╭─ RECORDS FOR THE TASK
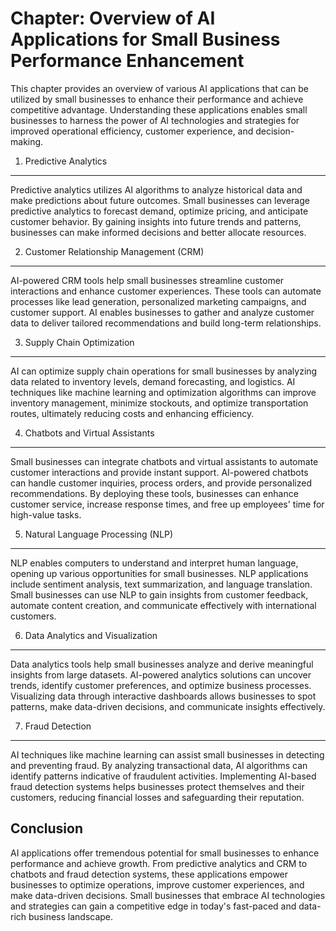 Chapter: Overview of AI Applications for Small Business Performance Enhancement
===============================================================================

This chapter provides an overview of various AI applications that can be utilized by small businesses to enhance their performance and achieve competitive advantage. Understanding these applications enables small businesses to harness the power of AI technologies and strategies for improved operational efficiency, customer experience, and decision-making.

1. Predictive Analytics
-----------------------

Predictive analytics utilizes AI algorithms to analyze historical data and make predictions about future outcomes. Small businesses can leverage predictive analytics to forecast demand, optimize pricing, and anticipate customer behavior. By gaining insights into future trends and patterns, businesses can make informed decisions and better allocate resources.

2. Customer Relationship Management (CRM)
-----------------------------------------

AI-powered CRM tools help small businesses streamline customer interactions and enhance customer experiences. These tools can automate processes like lead generation, personalized marketing campaigns, and customer support. AI enables businesses to gather and analyze customer data to deliver tailored recommendations and build long-term relationships.

3. Supply Chain Optimization
----------------------------

AI can optimize supply chain operations for small businesses by analyzing data related to inventory levels, demand forecasting, and logistics. AI techniques like machine learning and optimization algorithms can improve inventory management, minimize stockouts, and optimize transportation routes, ultimately reducing costs and enhancing efficiency.

4. Chatbots and Virtual Assistants
----------------------------------

Small businesses can integrate chatbots and virtual assistants to automate customer interactions and provide instant support. AI-powered chatbots can handle customer inquiries, process orders, and provide personalized recommendations. By deploying these tools, businesses can enhance customer service, increase response times, and free up employees' time for high-value tasks.

5. Natural Language Processing (NLP)
------------------------------------

NLP enables computers to understand and interpret human language, opening up various opportunities for small businesses. NLP applications include sentiment analysis, text summarization, and language translation. Small businesses can use NLP to gain insights from customer feedback, automate content creation, and communicate effectively with international customers.

6. Data Analytics and Visualization
-----------------------------------

Data analytics tools help small businesses analyze and derive meaningful insights from large datasets. AI-powered analytics solutions can uncover trends, identify customer preferences, and optimize business processes. Visualizing data through interactive dashboards allows businesses to spot patterns, make data-driven decisions, and communicate insights effectively.

7. Fraud Detection
------------------

AI techniques like machine learning can assist small businesses in detecting and preventing fraud. By analyzing transactional data, AI algorithms can identify patterns indicative of fraudulent activities. Implementing AI-based fraud detection systems helps businesses protect themselves and their customers, reducing financial losses and safeguarding their reputation.

Conclusion
----------

AI applications offer tremendous potential for small businesses to enhance performance and achieve growth. From predictive analytics and CRM to chatbots and fraud detection systems, these applications empower businesses to optimize operations, improve customer experiences, and make data-driven decisions. Small businesses that embrace AI technologies and strategies can gain a competitive edge in today's fast-paced and data-rich business landscape.
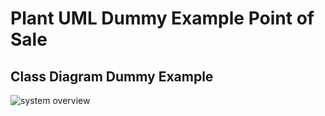 # Plant UML Dummy Example Point of Sale

## Class Diagram Dummy Example

![system overview](http://www.plantuml.com/plantuml/proxy?cache=no&src=https://raw.githubusercontent.com/alfieqashwa/plant-uml-dummy-example/master/class-diagram.puml)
╰─
Scan the lines above for the word "demand", then copy each line that has it.

SOLUTION FOR THIS EXERCISE:
Predictive analytics utilizes AI algorithms to analyze historical data and make predictions about future outcomes. Small businesses can leverage predictive analytics to forecast demand, optimize pricing, and anticipate customer behavior. By gaining insights into future trends and patterns, businesses can make informed decisions and better allocate resources.
AI can optimize supply chain operations for small businesses by analyzing data related to inventory levels, demand forecasting, and logistics. AI techniques like machine learning and optimization algorithms can improve inventory management, minimize stockouts, and optimize transportation routes, ultimately reducing costs and enhancing efficiency.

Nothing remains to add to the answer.